*REQUIREMENT*.
Each line from the one holding "세금계산서가 발행되기 때문에, 수익" through the final line of the data below is to be given again exactly, and no other line is to appear.
++++++++
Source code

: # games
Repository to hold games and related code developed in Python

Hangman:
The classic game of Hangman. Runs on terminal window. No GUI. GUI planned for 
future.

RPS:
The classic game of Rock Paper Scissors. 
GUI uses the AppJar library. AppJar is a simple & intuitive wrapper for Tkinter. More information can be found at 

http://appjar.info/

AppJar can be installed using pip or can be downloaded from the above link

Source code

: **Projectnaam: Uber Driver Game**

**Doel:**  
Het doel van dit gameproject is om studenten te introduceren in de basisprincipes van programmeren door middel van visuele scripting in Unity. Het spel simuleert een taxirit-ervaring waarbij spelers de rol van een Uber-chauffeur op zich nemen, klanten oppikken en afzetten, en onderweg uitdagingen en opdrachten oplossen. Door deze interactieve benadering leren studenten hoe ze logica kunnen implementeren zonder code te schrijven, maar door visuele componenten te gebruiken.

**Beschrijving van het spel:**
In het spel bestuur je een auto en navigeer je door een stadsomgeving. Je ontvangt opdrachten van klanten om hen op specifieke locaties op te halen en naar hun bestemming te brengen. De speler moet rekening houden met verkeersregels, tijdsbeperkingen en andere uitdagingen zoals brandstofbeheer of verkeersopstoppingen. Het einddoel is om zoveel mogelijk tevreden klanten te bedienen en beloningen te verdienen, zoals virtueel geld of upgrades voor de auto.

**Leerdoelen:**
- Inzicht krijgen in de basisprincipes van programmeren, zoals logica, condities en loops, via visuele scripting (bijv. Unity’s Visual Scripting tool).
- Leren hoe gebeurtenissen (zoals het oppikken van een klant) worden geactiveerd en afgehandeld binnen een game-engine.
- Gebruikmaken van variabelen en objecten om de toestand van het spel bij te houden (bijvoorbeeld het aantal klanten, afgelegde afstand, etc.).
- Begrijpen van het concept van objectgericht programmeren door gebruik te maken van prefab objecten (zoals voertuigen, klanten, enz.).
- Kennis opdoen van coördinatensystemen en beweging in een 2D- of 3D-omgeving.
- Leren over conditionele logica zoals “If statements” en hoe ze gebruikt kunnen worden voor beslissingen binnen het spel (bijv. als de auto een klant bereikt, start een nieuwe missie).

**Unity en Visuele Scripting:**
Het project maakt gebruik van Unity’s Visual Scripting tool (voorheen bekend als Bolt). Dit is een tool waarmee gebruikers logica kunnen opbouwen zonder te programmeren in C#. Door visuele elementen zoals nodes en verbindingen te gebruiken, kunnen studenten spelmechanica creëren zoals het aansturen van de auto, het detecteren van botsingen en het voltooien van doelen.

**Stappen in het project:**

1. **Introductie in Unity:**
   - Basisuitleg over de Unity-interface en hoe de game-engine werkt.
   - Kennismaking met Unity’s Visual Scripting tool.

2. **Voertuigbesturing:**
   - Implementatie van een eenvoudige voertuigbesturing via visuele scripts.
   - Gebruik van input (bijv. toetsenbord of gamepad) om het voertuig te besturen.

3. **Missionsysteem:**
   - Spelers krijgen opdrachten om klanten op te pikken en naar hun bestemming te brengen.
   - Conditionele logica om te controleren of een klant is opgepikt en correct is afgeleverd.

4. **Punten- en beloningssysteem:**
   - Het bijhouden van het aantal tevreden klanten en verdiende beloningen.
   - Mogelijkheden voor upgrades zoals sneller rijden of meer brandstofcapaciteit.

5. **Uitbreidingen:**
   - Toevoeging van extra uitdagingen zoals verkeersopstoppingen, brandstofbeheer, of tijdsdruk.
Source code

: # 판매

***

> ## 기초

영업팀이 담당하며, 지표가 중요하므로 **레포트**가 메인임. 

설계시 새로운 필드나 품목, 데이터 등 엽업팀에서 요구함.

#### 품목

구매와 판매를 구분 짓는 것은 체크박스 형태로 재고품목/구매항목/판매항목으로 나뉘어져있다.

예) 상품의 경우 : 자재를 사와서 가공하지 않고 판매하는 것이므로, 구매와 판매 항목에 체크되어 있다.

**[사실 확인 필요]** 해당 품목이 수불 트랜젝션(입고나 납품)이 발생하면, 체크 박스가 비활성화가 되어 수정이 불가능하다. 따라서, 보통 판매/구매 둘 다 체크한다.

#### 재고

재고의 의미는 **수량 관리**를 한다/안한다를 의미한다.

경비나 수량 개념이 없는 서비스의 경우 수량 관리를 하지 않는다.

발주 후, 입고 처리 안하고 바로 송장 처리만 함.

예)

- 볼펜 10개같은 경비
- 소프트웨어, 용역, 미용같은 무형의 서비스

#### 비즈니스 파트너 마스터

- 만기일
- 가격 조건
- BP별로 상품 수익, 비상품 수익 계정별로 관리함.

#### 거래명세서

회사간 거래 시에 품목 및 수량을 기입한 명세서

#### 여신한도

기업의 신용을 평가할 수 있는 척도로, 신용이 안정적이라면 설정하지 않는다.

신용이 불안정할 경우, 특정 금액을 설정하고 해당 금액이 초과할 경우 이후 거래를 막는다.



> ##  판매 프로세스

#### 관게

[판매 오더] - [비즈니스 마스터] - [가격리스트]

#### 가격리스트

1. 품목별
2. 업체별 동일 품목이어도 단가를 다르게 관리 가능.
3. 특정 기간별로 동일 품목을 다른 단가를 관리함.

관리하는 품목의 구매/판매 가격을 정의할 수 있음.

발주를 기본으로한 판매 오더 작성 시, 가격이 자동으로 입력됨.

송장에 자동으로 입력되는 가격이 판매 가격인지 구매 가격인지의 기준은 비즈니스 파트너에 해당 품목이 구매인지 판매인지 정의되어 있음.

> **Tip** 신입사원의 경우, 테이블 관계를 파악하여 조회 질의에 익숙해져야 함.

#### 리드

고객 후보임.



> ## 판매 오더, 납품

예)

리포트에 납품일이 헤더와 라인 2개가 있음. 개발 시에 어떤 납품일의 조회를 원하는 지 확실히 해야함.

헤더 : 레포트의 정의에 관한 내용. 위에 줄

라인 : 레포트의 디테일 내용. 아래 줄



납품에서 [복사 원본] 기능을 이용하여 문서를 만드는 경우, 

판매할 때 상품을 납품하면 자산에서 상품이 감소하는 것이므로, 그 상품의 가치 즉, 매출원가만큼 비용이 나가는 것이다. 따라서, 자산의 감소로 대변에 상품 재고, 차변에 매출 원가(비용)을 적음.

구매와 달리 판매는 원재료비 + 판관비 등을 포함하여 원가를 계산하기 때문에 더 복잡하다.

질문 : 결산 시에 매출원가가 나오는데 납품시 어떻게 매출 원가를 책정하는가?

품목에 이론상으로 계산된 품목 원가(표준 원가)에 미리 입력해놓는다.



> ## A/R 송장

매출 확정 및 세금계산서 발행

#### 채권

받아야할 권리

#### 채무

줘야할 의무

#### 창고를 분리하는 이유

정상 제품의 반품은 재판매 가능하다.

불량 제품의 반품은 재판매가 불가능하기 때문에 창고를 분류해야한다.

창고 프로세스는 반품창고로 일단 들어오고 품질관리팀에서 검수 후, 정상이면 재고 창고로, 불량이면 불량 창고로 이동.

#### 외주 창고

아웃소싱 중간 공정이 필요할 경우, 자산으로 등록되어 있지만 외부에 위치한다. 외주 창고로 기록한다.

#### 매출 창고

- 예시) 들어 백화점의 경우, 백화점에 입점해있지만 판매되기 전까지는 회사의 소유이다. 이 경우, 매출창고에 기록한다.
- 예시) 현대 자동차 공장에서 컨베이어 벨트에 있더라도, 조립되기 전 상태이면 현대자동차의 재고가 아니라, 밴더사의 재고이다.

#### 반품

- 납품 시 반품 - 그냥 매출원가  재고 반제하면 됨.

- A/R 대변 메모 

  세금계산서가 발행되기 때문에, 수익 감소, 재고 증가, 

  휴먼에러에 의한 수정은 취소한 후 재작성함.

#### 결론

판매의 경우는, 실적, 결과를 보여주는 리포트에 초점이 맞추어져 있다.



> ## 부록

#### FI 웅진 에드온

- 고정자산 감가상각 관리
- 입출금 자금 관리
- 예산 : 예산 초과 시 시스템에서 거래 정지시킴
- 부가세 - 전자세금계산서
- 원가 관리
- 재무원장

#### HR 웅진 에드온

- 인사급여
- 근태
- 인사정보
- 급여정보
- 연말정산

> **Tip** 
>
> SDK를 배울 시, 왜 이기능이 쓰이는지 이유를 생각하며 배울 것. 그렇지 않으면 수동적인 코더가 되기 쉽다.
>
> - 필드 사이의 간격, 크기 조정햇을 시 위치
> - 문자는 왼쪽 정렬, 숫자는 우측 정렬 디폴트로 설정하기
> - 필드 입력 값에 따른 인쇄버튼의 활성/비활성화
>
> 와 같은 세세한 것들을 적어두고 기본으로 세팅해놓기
++++++++
*WRITTEN RESPONSE*.
  세금계산서가 발행되기 때문에, 수익 감소, 재고 증가, 

  휴먼에러에 의한 수정은 취소한 후 재작성함.

#### 결론

판매의 경우는, 실적, 결과를 보여주는 리포트에 초점이 맞추어져 있다.



> ## 부록

#### FI 웅진 에드온

- 고정자산 감가상각 관리
- 입출금 자금 관리
- 예산 : 예산 초과 시 시스템에서 거래 정지시킴
- 부가세 - 전자세금계산서
- 원가 관리
- 재무원장

#### HR 웅진 에드온

- 인사급여
- 근태
- 인사정보
- 급여정보
- 연말정산

> **Tip** 
>
> SDK를 배울 시, 왜 이기능이 쓰이는지 이유를 생각하며 배울 것. 그렇지 않으면 수동적인 코더가 되기 쉽다.
>
> - 필드 사이의 간격, 크기 조정햇을 시 위치
> - 문자는 왼쪽 정렬, 숫자는 우측 정렬 디폴트로 설정하기
> - 필드 입력 값에 따른 인쇄버튼의 활성/비활성화
>
> 와 같은 세세한 것들을 적어두고 기본으로 세팅해놓기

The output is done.